U.S. Racial Health Disparities Among Older Adults Remain Despite Some Progress
As they age, Black adults experience more rapid decline in the body’s ability to recover from stress or damage, with social and economic factors contributing to this decline.
This article is an excerpt from issue 41 of Today’s Research on Aging.
Risk of diabetes, heart disease, and stroke increase among Black adults as they age because of poor blood pressure control and diabetes prevention, Uchechi A. Mitchell, Jennifer A. Ailshire, and Eileen M. Crimmins show.1 Using Health and Retirement Study data, they examine changes in health risks for diabetes, heart disease, and stroke measured by multiple cardiovascular and metabolic biomarkers. The researchers find that older Black adults began the study with a higher number of risk factors than older white and Hispanic adults, and their risk increased over four years, driven by increases in pulse pressure (a measure of stiffening arteries) and blood glucose (an indicator of diabetes).
As they age, Black adults experience more rapid physiological dysregulation, a decline in the body’s ability to recover from stress or damage. Lifestyle and health care factors only explain a fraction of this difference, the researchers note. They point to a variety of potential explanations, including:
- Economic hardship. A larger proportion of Black adults reported inconsistent medication use due to costs.
- Shortcomings in primary disease prevention. Among individuals considered healthy at the beginning of the study, older Black adults were four times more likely to develop high blood glucose levels.
- Structural factors. Maintaining ideal biomarker levels is more difficult for populations that have encountered systemic discrimination and barriers to quality health care.
- Difficulty managing chronic disease over time. A difference in the onset of high-risk pulse pressure was observed between older Black and white adults who, at baseline, had successfully controlled their blood pressure.

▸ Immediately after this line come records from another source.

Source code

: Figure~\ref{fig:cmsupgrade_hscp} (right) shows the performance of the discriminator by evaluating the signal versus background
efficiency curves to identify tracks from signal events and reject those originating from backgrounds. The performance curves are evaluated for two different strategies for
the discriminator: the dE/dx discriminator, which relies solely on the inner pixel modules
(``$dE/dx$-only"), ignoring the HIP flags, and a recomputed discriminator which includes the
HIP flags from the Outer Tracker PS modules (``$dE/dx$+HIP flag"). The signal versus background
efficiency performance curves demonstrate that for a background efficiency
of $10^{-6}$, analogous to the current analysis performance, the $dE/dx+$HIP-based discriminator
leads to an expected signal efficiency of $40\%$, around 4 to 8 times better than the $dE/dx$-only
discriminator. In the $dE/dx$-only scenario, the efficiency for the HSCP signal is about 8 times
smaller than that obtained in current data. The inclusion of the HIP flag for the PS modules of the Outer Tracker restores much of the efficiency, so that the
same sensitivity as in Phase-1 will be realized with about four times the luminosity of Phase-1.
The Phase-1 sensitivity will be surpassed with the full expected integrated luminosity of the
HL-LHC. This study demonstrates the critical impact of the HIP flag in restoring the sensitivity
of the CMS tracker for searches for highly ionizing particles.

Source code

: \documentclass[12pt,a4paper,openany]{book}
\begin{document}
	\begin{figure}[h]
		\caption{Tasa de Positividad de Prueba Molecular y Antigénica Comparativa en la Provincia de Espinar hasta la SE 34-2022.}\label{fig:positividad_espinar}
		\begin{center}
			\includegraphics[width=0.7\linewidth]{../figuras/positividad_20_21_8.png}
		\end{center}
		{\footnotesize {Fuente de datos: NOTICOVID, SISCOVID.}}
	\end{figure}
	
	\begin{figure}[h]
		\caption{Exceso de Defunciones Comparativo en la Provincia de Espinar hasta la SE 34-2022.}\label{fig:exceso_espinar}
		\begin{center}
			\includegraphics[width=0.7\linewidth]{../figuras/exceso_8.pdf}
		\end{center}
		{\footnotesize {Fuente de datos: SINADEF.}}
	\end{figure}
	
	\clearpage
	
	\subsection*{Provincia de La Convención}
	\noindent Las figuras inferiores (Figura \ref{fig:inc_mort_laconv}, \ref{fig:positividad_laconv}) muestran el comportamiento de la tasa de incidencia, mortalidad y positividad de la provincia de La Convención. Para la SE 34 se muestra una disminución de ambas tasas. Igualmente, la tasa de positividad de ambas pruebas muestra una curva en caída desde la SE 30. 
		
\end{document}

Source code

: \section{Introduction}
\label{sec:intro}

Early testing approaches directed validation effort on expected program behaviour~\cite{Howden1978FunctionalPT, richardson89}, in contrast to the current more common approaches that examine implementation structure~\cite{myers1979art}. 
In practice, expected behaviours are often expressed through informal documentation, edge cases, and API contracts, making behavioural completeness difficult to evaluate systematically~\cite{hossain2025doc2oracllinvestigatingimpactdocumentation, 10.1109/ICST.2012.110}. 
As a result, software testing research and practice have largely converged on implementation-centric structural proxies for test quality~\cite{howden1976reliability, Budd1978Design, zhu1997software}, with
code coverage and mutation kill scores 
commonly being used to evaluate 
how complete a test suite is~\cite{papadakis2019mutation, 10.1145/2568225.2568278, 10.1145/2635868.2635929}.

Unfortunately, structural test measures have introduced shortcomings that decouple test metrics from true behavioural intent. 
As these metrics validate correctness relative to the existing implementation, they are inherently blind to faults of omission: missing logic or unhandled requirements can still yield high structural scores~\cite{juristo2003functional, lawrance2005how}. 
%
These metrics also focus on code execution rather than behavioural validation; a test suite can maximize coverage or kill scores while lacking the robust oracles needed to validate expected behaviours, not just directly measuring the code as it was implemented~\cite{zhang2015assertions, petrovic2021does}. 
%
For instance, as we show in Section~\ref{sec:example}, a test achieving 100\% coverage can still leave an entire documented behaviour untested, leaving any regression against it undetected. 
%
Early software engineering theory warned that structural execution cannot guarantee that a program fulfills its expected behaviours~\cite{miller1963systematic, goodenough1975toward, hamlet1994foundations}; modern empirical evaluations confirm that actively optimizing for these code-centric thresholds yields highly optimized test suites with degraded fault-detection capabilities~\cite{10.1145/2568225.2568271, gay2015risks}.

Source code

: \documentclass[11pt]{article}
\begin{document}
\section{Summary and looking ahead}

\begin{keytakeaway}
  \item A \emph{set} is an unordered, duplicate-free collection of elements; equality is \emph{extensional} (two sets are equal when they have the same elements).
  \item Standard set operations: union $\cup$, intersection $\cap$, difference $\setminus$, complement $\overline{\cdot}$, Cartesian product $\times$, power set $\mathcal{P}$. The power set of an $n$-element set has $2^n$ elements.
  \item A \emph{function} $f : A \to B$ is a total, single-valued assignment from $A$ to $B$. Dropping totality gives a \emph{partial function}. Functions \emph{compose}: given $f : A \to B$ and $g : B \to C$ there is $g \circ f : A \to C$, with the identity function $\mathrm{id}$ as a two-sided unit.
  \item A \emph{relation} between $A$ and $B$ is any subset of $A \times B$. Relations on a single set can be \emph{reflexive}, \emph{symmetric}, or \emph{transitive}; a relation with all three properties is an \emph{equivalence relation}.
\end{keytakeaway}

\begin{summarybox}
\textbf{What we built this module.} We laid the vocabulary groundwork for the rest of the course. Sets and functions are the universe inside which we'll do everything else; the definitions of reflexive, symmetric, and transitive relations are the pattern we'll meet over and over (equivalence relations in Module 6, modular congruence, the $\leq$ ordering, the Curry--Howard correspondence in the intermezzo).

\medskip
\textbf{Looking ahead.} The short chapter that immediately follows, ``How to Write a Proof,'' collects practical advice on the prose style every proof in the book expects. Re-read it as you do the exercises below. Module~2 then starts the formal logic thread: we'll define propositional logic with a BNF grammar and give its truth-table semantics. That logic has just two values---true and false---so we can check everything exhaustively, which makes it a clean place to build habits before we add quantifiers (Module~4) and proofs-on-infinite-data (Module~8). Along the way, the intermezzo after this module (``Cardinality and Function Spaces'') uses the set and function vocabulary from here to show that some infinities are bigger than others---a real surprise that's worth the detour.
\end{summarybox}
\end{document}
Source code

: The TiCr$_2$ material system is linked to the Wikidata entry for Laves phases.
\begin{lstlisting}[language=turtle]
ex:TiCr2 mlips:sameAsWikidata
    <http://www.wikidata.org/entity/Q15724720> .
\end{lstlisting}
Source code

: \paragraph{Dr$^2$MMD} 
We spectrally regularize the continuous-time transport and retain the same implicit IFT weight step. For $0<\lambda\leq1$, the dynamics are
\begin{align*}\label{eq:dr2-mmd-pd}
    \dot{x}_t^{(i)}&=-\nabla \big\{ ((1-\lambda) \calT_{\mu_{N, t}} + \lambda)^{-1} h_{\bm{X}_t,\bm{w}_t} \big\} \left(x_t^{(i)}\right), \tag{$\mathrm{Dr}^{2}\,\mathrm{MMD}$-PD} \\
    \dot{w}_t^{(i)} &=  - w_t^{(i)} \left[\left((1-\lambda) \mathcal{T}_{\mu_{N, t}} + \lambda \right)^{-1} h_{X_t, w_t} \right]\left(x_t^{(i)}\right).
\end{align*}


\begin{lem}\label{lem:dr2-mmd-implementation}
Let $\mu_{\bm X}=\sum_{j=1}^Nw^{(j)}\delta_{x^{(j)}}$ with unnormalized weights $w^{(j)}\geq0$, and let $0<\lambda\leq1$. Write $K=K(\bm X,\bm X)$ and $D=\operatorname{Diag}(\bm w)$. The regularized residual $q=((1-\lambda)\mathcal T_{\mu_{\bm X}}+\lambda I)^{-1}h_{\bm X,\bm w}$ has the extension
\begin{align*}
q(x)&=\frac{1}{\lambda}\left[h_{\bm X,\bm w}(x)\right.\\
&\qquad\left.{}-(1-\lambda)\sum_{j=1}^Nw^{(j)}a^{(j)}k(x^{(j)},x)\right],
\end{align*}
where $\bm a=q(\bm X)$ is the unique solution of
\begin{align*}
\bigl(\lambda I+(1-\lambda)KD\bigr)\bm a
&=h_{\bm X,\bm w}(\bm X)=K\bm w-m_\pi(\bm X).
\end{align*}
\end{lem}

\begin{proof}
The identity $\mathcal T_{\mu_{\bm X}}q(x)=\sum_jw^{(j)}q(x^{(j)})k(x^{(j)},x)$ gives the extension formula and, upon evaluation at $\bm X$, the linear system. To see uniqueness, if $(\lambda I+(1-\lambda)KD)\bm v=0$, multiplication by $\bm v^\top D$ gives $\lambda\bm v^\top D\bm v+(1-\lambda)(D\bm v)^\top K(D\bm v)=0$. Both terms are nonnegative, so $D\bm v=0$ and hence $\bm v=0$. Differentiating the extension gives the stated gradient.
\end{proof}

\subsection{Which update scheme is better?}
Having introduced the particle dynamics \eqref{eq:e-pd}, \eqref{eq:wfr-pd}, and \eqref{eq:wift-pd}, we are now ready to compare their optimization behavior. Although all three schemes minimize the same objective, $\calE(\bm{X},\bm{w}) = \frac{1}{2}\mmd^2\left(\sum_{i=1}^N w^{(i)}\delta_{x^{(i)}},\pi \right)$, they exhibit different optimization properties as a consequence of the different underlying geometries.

- The effects of discrimination-related stress. The adverse effects of discrimination on blood pressure and other physiological outcomes are well documented and may explain why older Black adults, a population disproportionately exposed to discrimination, are less likely to maintain blood pressure and glucose control.
Older Black adults also have persistently higher rates of disability relative to white adults. Between 1980 and 2000, older white adults experienced consistent declines in disability levels, but older Black adults saw little improvement and possibly an increase in disability.2 Miles G. Taylor, Scott M. Lynch, and Stephanie Ureña focus on disability related to inability to perform the basic activities of daily living, such as bathing and dressing, using the National Long-Term Care Survey. They identify three health factors strongly linked to disability among Black adults: stroke, diabetes, and heart attack. These factors also are related to obesity, which is implicated in increases in disability among the general U.S. population.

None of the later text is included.